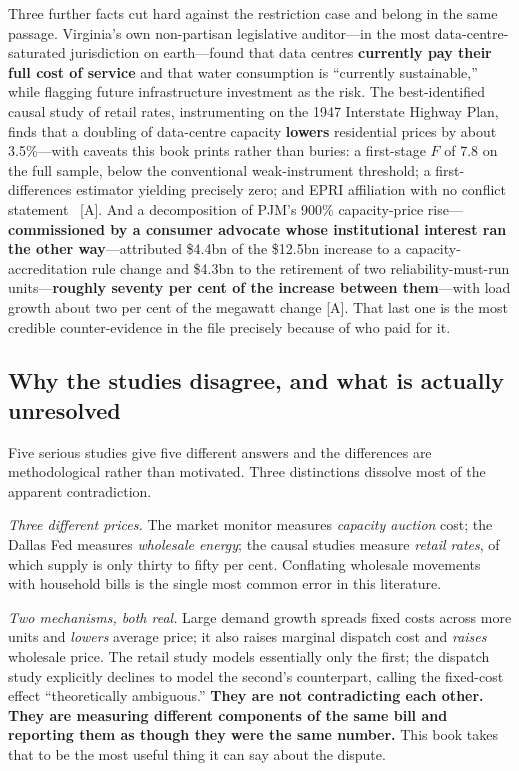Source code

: Three further facts cut hard against the restriction case and belong in the same passage. Virginia's own non-partisan legislative auditor---in the most data-centre-saturated jurisdiction on earth---found that data centres \textbf{currently pay their full cost of service} and that water consumption is ``currently sustainable,'' while flagging future infrastructure investment as the risk. The best-identified causal study of retail rates, instrumenting on the 1947 Interstate Highway Plan, finds that a doubling of data-centre capacity \textbf{lowers} residential prices by about 3.5\%---with caveats this book prints rather than buries: a first-stage $F$ of 7.8 on the full sample, below the conventional weak-instrument threshold; a first-differences estimator yielding precisely zero; and EPRI affiliation with no conflict statement~\cite{moratorium-attribution} [A]. And a decomposition of PJM's 900\% capacity-price rise---\textbf{commissioned by a consumer advocate whose institutional interest ran the other way}---attributed \$4.4bn of the \$12.5bn increase to a capacity-accreditation rule change and \$4.3bn to the retirement of two reliability-must-run units---\textbf{roughly seventy per cent of the increase between them}---with load growth about two per cent of the megawatt change [A]. That last one is the most credible counter-evidence in the file precisely because of who paid for it.

\subsection{Why the studies disagree, and what is actually unresolved}

Five serious studies give five different answers and the differences are methodological rather than motivated. Three distinctions dissolve most of the apparent contradiction.

\emph{Three different prices.} The market monitor measures \emph{capacity auction} cost; the Dallas Fed measures \emph{wholesale energy}; the causal studies measure \emph{retail rates}, of which supply is only thirty to fifty per cent. Conflating wholesale movements with household bills is the single most common error in this literature.

\emph{Two mechanisms, both real.} Large demand growth spreads fixed costs across more units and \emph{lowers} average price; it also raises marginal dispatch cost and \emph{raises} wholesale price. The retail study models essentially only the first; the dispatch study explicitly declines to model the second's counterpart, calling the fixed-cost effect ``theoretically ambiguous.'' \textbf{They are not contradicting each other. They are measuring different components of the same bill and reporting them as though they were the same number.} This book takes that to be the most useful thing it can say about the dispute.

========================

▶ Task brief: Take the records from their first line through the line containing "Five serious studies" and please return exactly those lines, both ends included, minus the pictures.

▶ Output:
Source code

: Three further facts cut hard against the restriction case and belong in the same passage. Virginia's own non-partisan legislative auditor---in the most data-centre-saturated jurisdiction on earth---found that data centres \textbf{currently pay their full cost of service} and that water consumption is ``currently sustainable,'' while flagging future infrastructure investment as the risk. The best-identified causal study of retail rates, instrumenting on the 1947 Interstate Highway Plan, finds that a doubling of data-centre capacity \textbf{lowers} residential prices by about 3.5\%---with caveats this book prints rather than buries: a first-stage $F$ of 7.8 on the full sample, below the conventional weak-instrument threshold; a first-differences estimator yielding precisely zero; and EPRI affiliation with no conflict statement~\cite{moratorium-attribution} [A]. And a decomposition of PJM's 900\% capacity-price rise---\textbf{commissioned by a consumer advocate whose institutional interest ran the other way}---attributed \$4.4bn of the \$12.5bn increase to a capacity-accreditation rule change and \$4.3bn to the retirement of two reliability-must-run units---\textbf{roughly seventy per cent of the increase between them}---with load growth about two per cent of the megawatt change [A]. That last one is the most credible counter-evidence in the file precisely because of who paid for it.

\subsection{Why the studies disagree, and what is actually unresolved}

Five serious studies give five different answers and the differences are methodological rather than motivated. Three distinctions dissolve most of the apparent contradiction.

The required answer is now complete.